“You’ve taught me to be,” she retorted, blazing. “Now listen! You asked me if I’d rather have Bobbie die than write the letter, didn’t you?”

He nodded.

“Then I say ‘yes’.” She caught her breath. “We’ll both die.”

“Well, by God, you’re a cool one! Theodore’s more 313 lucky than I thought. So that’s the way you love him?”

She grew more inexplicable with each passing day.

“Poor Theodore!” murmured Morse, to break the tense silence.

“I thought it all out this morning,” explained Jinnie. “Bobbie’s awfully ill, terribly. He can’t live long anyway, and I––” A terrific sob shook her as a raging gale rends a slender flower.
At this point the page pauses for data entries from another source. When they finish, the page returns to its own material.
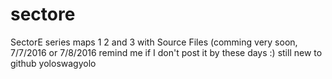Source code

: # sectore
SectorE series maps 1 2 and 3 with Source Files
(comming very soon, 7/7/2016 or 7/8/2016 remind me if I don't post it by these days :) still new to github yoloswagyolo
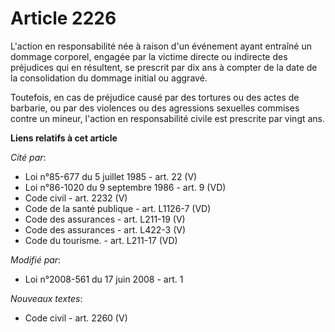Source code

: # Article 2226

L'action en responsabilité née à raison d'un événement ayant entraîné un dommage corporel, engagée par la victime directe ou
indirecte des préjudices qui en résultent, se prescrit par dix ans à compter de la date de la consolidation du dommage
initial ou aggravé.

Toutefois, en cas de préjudice causé par des tortures ou des actes de barbarie, ou par des violences ou des agressions
sexuelles commises contre un mineur, l'action en responsabilité civile est prescrite par vingt ans.

**Liens relatifs à cet article**

_Cité par_:

  - Loi n°85-677 du 5 juillet 1985 - art. 22 (V)
  - Loi n°86-1020 du 9 septembre 1986 - art. 9 (VD)
  - Code civil - art. 2232 (V)
  - Code de la santé publique - art. L1126-7 (VD)
  - Code des assurances - art. L211-19 (V)
  - Code des assurances - art. L422-3 (V)
  - Code du tourisme. - art. L211-17 (VD)

_Modifié par_:

  - Loi n°2008-561 du 17 juin 2008 - art. 1

_Nouveaux textes_:

  - Code civil - art. 2260 (V)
Jinnie controlled her weeping that the blind child in the other room might not hear. Never had Jordan been so sorely tempted to do a good deed. Good deeds were not habitual to him, but at that moment a desire possessed him to take her in his arms, to soothe her, to restore her to Peggy and give her back to Theodore. But the murder scene in the cobbler’s shop came back with strong renewed vigor. He had gone too far, and he must have money. Molly held him in her power, and as he thought of her tightly set lips, the danger signal she had tossed at him more times than once, he crushed dead his better feeling.

“Your plan won’t work,” he said slowly. “Write the letter—I am in a hurry.”

“I will not,” she refused him once more.